Saved entries
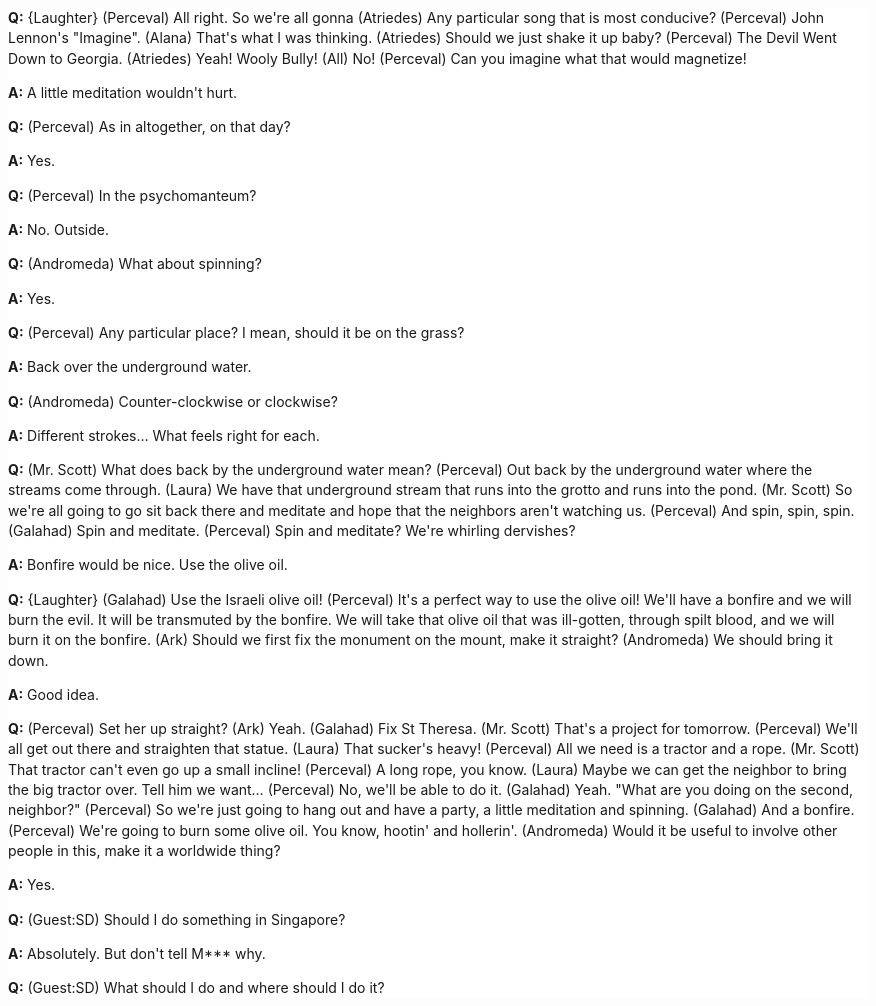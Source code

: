 **Q:** {Laughter} (Perceval) All right. So we're all gonna (Atriedes) Any particular song that is most conducive? (Perceval) John Lennon's "Imagine". (Alana) That's what I was thinking. (Atriedes) Should we just shake it up baby? (Perceval) The Devil Went Down to Georgia. (Atriedes) Yeah! Wooly Bully! (All) No! (Perceval) Can you imagine what that would magnetize!

**A:** A little meditation wouldn't hurt.

**Q:** (Perceval) As in altogether, on that day?

**A:** Yes.

**Q:** (Perceval) In the psychomanteum?

**A:** No. Outside.

**Q:** (Andromeda) What about spinning?

**A:** Yes.

**Q:** (Perceval) Any particular place? I mean, should it be on the grass?

**A:** Back over the underground water.

**Q:** (Andromeda) Counter-clockwise or clockwise?

**A:** Different strokes… What feels right for each.

**Q:** (Mr. Scott) What does back by the underground water mean? (Perceval) Out back by the underground water where the streams come through. (Laura) We have that underground stream that runs into the grotto and runs into the pond. (Mr. Scott) So we're all going to go sit back there and meditate and hope that the neighbors aren't watching us. (Perceval) And spin, spin, spin. (Galahad) Spin and meditate. (Perceval) Spin and meditate? We're whirling dervishes?

**A:** Bonfire would be nice. Use the olive oil.

**Q:** {Laughter} (Galahad) Use the Israeli olive oil! (Perceval) It's a perfect way to use the olive oil! We'll have a bonfire and we will burn the evil. It will be transmuted by the bonfire. We will take that olive oil that was ill-gotten, through spilt blood, and we will burn it on the bonfire. (Ark) Should we first fix the monument on the mount, make it straight? (Andromeda) We should bring it down.

**A:** Good idea.

**Q:** (Perceval) Set her up straight? (Ark) Yeah. (Galahad) Fix St Theresa. (Mr. Scott) That's a project for tomorrow. (Perceval) We'll all get out there and straighten that statue. (Laura) That sucker's heavy! (Perceval) All we need is a tractor and a rope. (Mr. Scott) That tractor can't even go up a small incline! (Perceval) A long rope, you know. (Laura) Maybe we can get the neighbor to bring the big tractor over. Tell him we want… (Perceval) No, we'll be able to do it. (Galahad) Yeah. "What are you doing on the second, neighbor?" (Perceval) So we're just going to hang out and have a party, a little meditation and spinning. (Galahad) And a bonfire. (Perceval) We're going to burn some olive oil. You know, hootin' and hollerin'. (Andromeda) Would it be useful to involve other people in this, make it a worldwide thing?

**A:** Yes.

**Q:** (Guest:SD) Should I do something in Singapore?

**A:** Absolutely. But don't tell M\*\*\* why.

**Q:** (Guest:SD) What should I do and where should I do it?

### Prompt
Your copy should restate every record word for word and contain no pictures.

### Exercise response
Source code

: **Q:** {Laughter} (Perceval) All right. So we're all gonna (Atriedes) Any particular song that is most conducive? (Perceval) John Lennon's "Imagine". (Alana) That's what I was thinking. (Atriedes) Should we just shake it up baby? (Perceval) The Devil Went Down to Georgia. (Atriedes) Yeah! Wooly Bully! (All) No! (Perceval) Can you imagine what that would magnetize!

**A:** A little meditation wouldn't hurt.

**Q:** (Perceval) As in altogether, on that day?

**A:** Yes.

**Q:** (Perceval) In the psychomanteum?

**A:** No. Outside.

**Q:** (Andromeda) What about spinning?

**A:** Yes.

**Q:** (Perceval) Any particular place? I mean, should it be on the grass?

**A:** Back over the underground water.

**Q:** (Andromeda) Counter-clockwise or clockwise?

**A:** Different strokes… What feels right for each.

**Q:** (Mr. Scott) What does back by the underground water mean? (Perceval) Out back by the underground water where the streams come through. (Laura) We have that underground stream that runs into the grotto and runs into the pond. (Mr. Scott) So we're all going to go sit back there and meditate and hope that the neighbors aren't watching us. (Perceval) And spin, spin, spin. (Galahad) Spin and meditate. (Perceval) Spin and meditate? We're whirling dervishes?

**A:** Bonfire would be nice. Use the olive oil.

**Q:** {Laughter} (Galahad) Use the Israeli olive oil! (Perceval) It's a perfect way to use the olive oil! We'll have a bonfire and we will burn the evil. It will be transmuted by the bonfire. We will take that olive oil that was ill-gotten, through spilt blood, and we will burn it on the bonfire. (Ark) Should we first fix the monument on the mount, make it straight? (Andromeda) We should bring it down.

**A:** Good idea.

**Q:** (Perceval) Set her up straight? (Ark) Yeah. (Galahad) Fix St Theresa. (Mr. Scott) That's a project for tomorrow. (Perceval) We'll all get out there and straighten that statue. (Laura) That sucker's heavy! (Perceval) All we need is a tractor and a rope. (Mr. Scott) That tractor can't even go up a small incline! (Perceval) A long rope, you know. (Laura) Maybe we can get the neighbor to bring the big tractor over. Tell him we want… (Perceval) No, we'll be able to do it. (Galahad) Yeah. "What are you doing on the second, neighbor?" (Perceval) So we're just going to hang out and have a party, a little meditation and spinning. (Galahad) And a bonfire. (Perceval) We're going to burn some olive oil. You know, hootin' and hollerin'. (Andromeda) Would it be useful to involve other people in this, make it a worldwide thing?

**A:** Yes.

**Q:** (Guest:SD) Should I do something in Singapore?

**A:** Absolutely. But don't tell M\*\*\* why.

**Q:** (Guest:SD) What should I do and where should I do it?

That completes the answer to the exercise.